The city funds, in the works since last spring and approved in December, will be used to make business loans of $100,000 to $400,000. The city borrowed money from the federal government, including additional money to set up a reserve to cover loans that may go bad. Barragan expects to begin lending the new money by the end of the month and to have lent as much as $10 million by year-end.

The Merrill Lynch funds are meant for microloans of $5,000 to $50,000, he said. Half the $1 million has already been tapped for loans. Merrill Lynch also gave the center a $50,000 grant to create a streamlined, computer-based loan approval process it hopes other microlenders can copy. The money will also pay for a new loan officer in the center's downtown L.A. office.

In addition to running its own loan funds, which are often set up by banks or other lenders in part to meet their federal community reinvestment requirements, the center is a middleman for Small Business Administration loan programs.

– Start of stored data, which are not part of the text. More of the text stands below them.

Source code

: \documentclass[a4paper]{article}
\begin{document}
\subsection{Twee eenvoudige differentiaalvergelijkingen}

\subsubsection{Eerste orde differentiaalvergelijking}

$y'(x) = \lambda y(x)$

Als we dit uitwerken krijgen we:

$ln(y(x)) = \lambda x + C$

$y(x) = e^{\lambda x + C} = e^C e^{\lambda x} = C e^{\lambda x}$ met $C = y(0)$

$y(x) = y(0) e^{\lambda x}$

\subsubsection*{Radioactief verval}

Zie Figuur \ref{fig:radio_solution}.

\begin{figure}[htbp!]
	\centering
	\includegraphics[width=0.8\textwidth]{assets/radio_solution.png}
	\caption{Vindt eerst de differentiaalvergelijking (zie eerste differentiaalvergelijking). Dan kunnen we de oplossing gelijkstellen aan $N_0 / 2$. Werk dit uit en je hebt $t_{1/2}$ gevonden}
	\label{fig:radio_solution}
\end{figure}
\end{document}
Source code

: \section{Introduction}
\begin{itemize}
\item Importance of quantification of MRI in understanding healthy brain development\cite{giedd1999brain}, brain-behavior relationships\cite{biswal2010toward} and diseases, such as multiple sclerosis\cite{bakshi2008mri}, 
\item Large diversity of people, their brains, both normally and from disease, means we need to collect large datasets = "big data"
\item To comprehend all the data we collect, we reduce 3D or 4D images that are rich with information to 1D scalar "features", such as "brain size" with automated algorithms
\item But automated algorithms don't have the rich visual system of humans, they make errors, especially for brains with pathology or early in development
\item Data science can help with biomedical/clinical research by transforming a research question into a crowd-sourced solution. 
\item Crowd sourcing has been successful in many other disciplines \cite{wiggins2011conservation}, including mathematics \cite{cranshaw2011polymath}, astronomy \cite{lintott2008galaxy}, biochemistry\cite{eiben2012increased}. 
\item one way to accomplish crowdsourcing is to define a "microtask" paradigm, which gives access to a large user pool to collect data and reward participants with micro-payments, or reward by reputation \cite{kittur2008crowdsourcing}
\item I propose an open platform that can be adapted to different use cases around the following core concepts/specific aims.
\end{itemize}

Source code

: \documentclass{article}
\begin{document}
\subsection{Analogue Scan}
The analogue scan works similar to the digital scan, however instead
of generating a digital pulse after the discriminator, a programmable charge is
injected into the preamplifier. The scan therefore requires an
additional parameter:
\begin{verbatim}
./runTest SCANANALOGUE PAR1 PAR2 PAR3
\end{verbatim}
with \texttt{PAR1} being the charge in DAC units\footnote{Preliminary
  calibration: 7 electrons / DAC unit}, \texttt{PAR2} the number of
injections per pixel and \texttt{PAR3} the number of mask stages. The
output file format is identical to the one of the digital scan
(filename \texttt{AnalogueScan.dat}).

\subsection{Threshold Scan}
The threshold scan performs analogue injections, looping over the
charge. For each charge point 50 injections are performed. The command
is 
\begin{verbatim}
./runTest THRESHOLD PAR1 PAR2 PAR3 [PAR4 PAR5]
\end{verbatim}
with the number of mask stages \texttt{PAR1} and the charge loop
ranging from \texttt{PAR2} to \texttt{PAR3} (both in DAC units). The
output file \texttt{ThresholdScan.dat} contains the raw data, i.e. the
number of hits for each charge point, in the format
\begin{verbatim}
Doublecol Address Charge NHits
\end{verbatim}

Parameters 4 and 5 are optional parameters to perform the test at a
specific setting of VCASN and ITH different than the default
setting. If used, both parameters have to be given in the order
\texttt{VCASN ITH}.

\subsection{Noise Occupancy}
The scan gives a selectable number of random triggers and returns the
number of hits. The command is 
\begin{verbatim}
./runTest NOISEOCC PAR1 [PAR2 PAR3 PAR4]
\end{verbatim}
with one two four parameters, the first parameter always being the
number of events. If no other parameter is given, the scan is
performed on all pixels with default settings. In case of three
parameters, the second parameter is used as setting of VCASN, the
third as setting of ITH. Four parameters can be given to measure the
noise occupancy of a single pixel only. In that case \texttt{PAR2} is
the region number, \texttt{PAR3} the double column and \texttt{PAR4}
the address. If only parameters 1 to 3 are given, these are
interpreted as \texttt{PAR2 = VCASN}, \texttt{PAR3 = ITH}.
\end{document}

It funnels potential business borrowers to bank and nonbank lenders that make loans that are partially guaranteed by the SBA.

Demand for all loans has soared in recent months at the center, eventually using all the money available in several of its loan funds.

Although the souring economy has driven some of the demand as struggling small-business owners try to borrow capital, demand also has been fueled by new restrictions on a popular SBA loan program geared to loans under $35,000, Barragan said.